_RECORDED INFORMATION_.
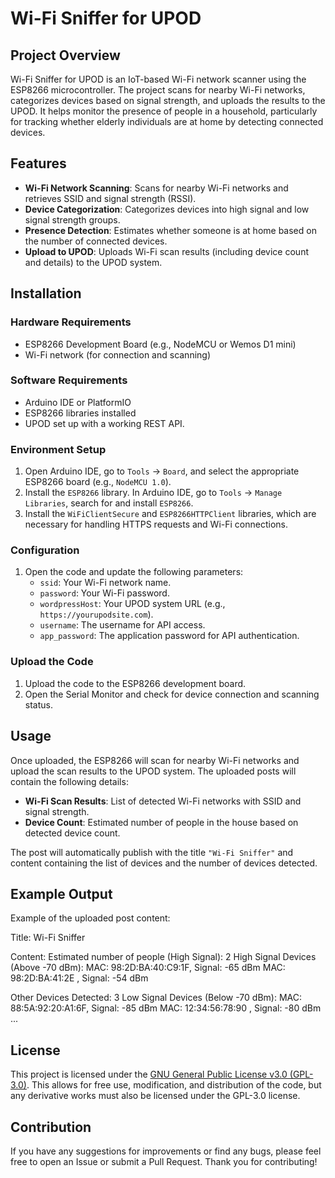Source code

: # Wi-Fi Sniffer for UPOD

## Project Overview

Wi-Fi Sniffer for UPOD is an IoT-based Wi-Fi network scanner using the ESP8266 microcontroller. The project scans for nearby Wi-Fi networks, categorizes devices based on signal strength, and uploads the results to the UPOD. It helps monitor the presence of people in a household, particularly for tracking whether elderly individuals are at home by detecting connected devices.

## Features

- **Wi-Fi Network Scanning**: Scans for nearby Wi-Fi networks and retrieves SSID and signal strength (RSSI).
- **Device Categorization**: Categorizes devices into high signal and low signal strength groups.
- **Presence Detection**: Estimates whether someone is at home based on the number of connected devices.
- **Upload to UPOD**: Uploads Wi-Fi scan results (including device count and details) to the UPOD system.

## Installation

### Hardware Requirements

- ESP8266 Development Board (e.g., NodeMCU or Wemos D1 mini)
- Wi-Fi network (for connection and scanning)

### Software Requirements

- Arduino IDE or PlatformIO
- ESP8266 libraries installed
- UPOD set up with a working REST API.

### Environment Setup

1. Open Arduino IDE, go to `Tools` -> `Board`, and select the appropriate ESP8266 board (e.g., `NodeMCU 1.0`).
2. Install the `ESP8266` library. In Arduino IDE, go to `Tools` -> `Manage Libraries`, search for and install `ESP8266`.
3. Install the `WiFiClientSecure` and `ESP8266HTTPClient` libraries, which are necessary for handling HTTPS requests and Wi-Fi connections.

### Configuration

1. Open the code and update the following parameters:
   - `ssid`: Your Wi-Fi network name.
   - `password`: Your Wi-Fi password.
   - `wordpressHost`: Your UPOD system URL (e.g., `https://yourupodsite.com`).
   - `username`: The username for API access.
   - `app_password`: The application password for API authentication.

### Upload the Code

1. Upload the code to the ESP8266 development board.
2. Open the Serial Monitor and check for device connection and scanning status.

## Usage

Once uploaded, the ESP8266 will scan for nearby Wi-Fi networks and upload the scan results to the UPOD system. The uploaded posts will contain the following details:

- **Wi-Fi Scan Results**: List of detected Wi-Fi networks with SSID and signal strength.
- **Device Count**: Estimated number of people in the house based on detected device count.

The post will automatically publish with the title `"Wi-Fi Sniffer"` and content containing the list of devices and the number of devices detected.

## Example Output

Example of the uploaded post content:

Title: Wi-Fi Sniffer

Content: Estimated number of people (High Signal): 2 High Signal Devices (Above -70 dBm): MAC: 98:2D:BA:40:C9:1F, Signal: -65 dBm MAC: 98:2D:BA:41:2E
, Signal: -54 dBm

Other Devices Detected: 3 Low Signal Devices (Below -70 dBm): MAC: 88:5A:92:20:A1:6F, Signal: -85 dBm MAC: 12:34:56:78:90
, Signal: -80 dBm ...


## License

This project is licensed under the [GNU General Public License v3.0 (GPL-3.0)](https://opensource.org/licenses/GPL-3.0). This allows for free use, modification, and distribution of the code, but any derivative works must also be licensed under the GPL-3.0 license.

## Contribution

If you have any suggestions for improvements or find any bugs, please feel free to open an Issue or submit a Pull Request. Thank you for contributing!
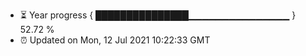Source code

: - ⏳ Year progress { ███████████████▁▁▁▁▁▁▁▁▁▁▁▁▁▁▁ } 52.72 %
- ⏰ Updated on Mon, 12 Jul 2021 10:22:33 GMT

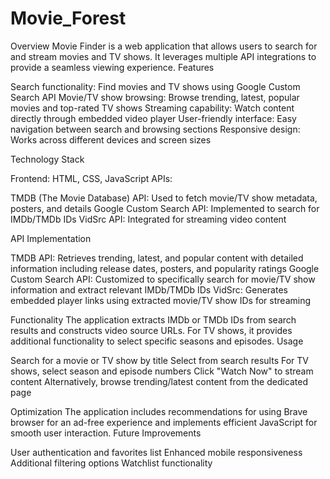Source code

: # Movie_Forest

Overview
Movie Finder is a web application that allows users to search for and stream movies and TV shows. It leverages multiple API integrations to provide a seamless viewing experience.
Features

Search functionality: Find movies and TV shows using Google Custom Search API
Movie/TV show browsing: Browse trending, latest, popular movies and top-rated TV shows
Streaming capability: Watch content directly through embedded video player
User-friendly interface: Easy navigation between search and browsing sections
Responsive design: Works across different devices and screen sizes

Technology Stack

Frontend: HTML, CSS, JavaScript
APIs:

TMDB (The Movie Database) API: Used to fetch movie/TV show metadata, posters, and details
Google Custom Search API: Implemented to search for IMDb/TMDb IDs
VidSrc API: Integrated for streaming video content



API Implementation

TMDB API: Retrieves trending, latest, and popular content with detailed information including release dates, posters, and popularity ratings
Google Custom Search API: Customized to specifically search for movie/TV show information and extract relevant IMDb/TMDb IDs
VidSrc: Generates embedded player links using extracted movie/TV show IDs for streaming

Functionality
The application extracts IMDb or TMDb IDs from search results and constructs video source URLs. For TV shows, it provides additional functionality to select specific seasons and episodes.
Usage

Search for a movie or TV show by title
Select from search results
For TV shows, select season and episode numbers
Click "Watch Now" to stream content
Alternatively, browse trending/latest content from the dedicated page

Optimization
The application includes recommendations for using Brave browser for an ad-free experience and implements efficient JavaScript for smooth user interaction.
Future Improvements

User authentication and favorites list
Enhanced mobile responsiveness
Additional filtering options
Watchlist functionality
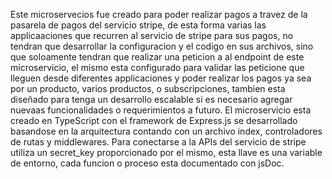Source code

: Este microservecios fue creado para poder realizar pagos a travez de la pasarela de pagos del servicio stripe, de esta forma varias las applicaaciones que recurren al servicio de stripe para sus pagos, no tendran que desarrollar la configuracion y el codigo en sus archivos, sino que soloamente tendran que realizar una peticion a al endpoint de este microservicio, el mismo esta configurado para validar las peticione que lleguen desde diferentes applicaciones y poder realizar los pagos ya sea por un producto, varios productos, o subscripciones, tambien esta diseñado para tenga un desarrollo escalable si es necesario agregar nuevaas funcionalidades o requerimientos a futuro.
El microservicio esta creado en TypeScript con el framework de Express.js se desarrollado basandose en la arquitectura contando con un archivo index, controladores de rutas y middlewares. Para conectarse a la APIs del servicio de stripe utiliza un secret_key proporcionado por el mismo, esta llave es una variable de entorno, cada funcion o proceso esta documentado con jsDoc.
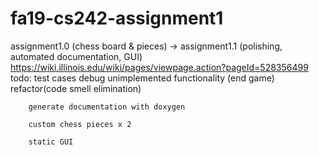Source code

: # fa19-cs242-assignment1

assignment1.0 (chess board & pieces)
-> assignment1.1 (polishing, automated documentation, GUI)
	https://wiki.illinois.edu/wiki/pages/viewpage.action?pageId=528356499
	todo:	test cases
		debug
		unimplemented functionality (end game)
		refactor(code smell elimination)
		
		generate documentation with doxygen

		custom chess pieces x 2

		static GUI
		

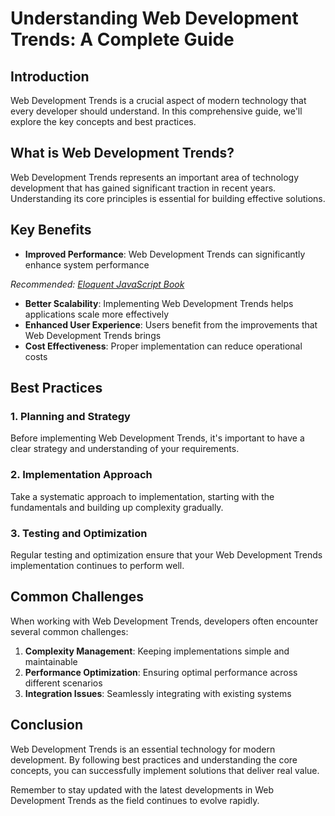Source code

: # Understanding Web Development Trends: A Complete Guide

## Introduction

Web Development Trends is a crucial aspect of modern technology that every developer should understand. In this comprehensive guide, we'll explore the key concepts and best practices.

## What is Web Development Trends?

Web Development Trends represents an important area of technology development that has gained significant traction in recent years. Understanding its core principles is essential for building effective solutions.

## Key Benefits

- **Improved Performance**: Web Development Trends can significantly enhance system performance

*Recommended: <a href="https://amazon.com/dp/B07C3KLQWX?tag=aiblogcontent-20" target="_blank" rel="nofollow sponsored">Eloquent JavaScript Book</a>*

- **Better Scalability**: Implementing Web Development Trends helps applications scale more effectively  
- **Enhanced User Experience**: Users benefit from the improvements that Web Development Trends brings
- **Cost Effectiveness**: Proper implementation can reduce operational costs

## Best Practices

### 1. Planning and Strategy

Before implementing Web Development Trends, it's important to have a clear strategy and understanding of your requirements.

### 2. Implementation Approach

Take a systematic approach to implementation, starting with the fundamentals and building up complexity gradually.

### 3. Testing and Optimization

Regular testing and optimization ensure that your Web Development Trends implementation continues to perform well.

## Common Challenges

When working with Web Development Trends, developers often encounter several common challenges:

1. **Complexity Management**: Keeping implementations simple and maintainable
2. **Performance Optimization**: Ensuring optimal performance across different scenarios
3. **Integration Issues**: Seamlessly integrating with existing systems

## Conclusion

Web Development Trends is an essential technology for modern development. By following best practices and understanding the core concepts, you can successfully implement solutions that deliver real value.

Remember to stay updated with the latest developments in Web Development Trends as the field continues to evolve rapidly.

_TASK REQUIREMENTS_.
Your answer must consist solely of the lines above between the line holding "- **Wi-Fi Network" and the line holding "- Wi-Fi network (for connection and scanning)", inclusive, copied exactly.

_FINISHED TASK_.
- **Wi-Fi Network Scanning**: Scans for nearby Wi-Fi networks and retrieves SSID and signal strength (RSSI).
- **Device Categorization**: Categorizes devices into high signal and low signal strength groups.
- **Presence Detection**: Estimates whether someone is at home based on the number of connected devices.
- **Upload to UPOD**: Uploads Wi-Fi scan results (including device count and details) to the UPOD system.

## Installation

### Hardware Requirements

- ESP8266 Development Board (e.g., NodeMCU or Wemos D1 mini)
- Wi-Fi network (for connection and scanning)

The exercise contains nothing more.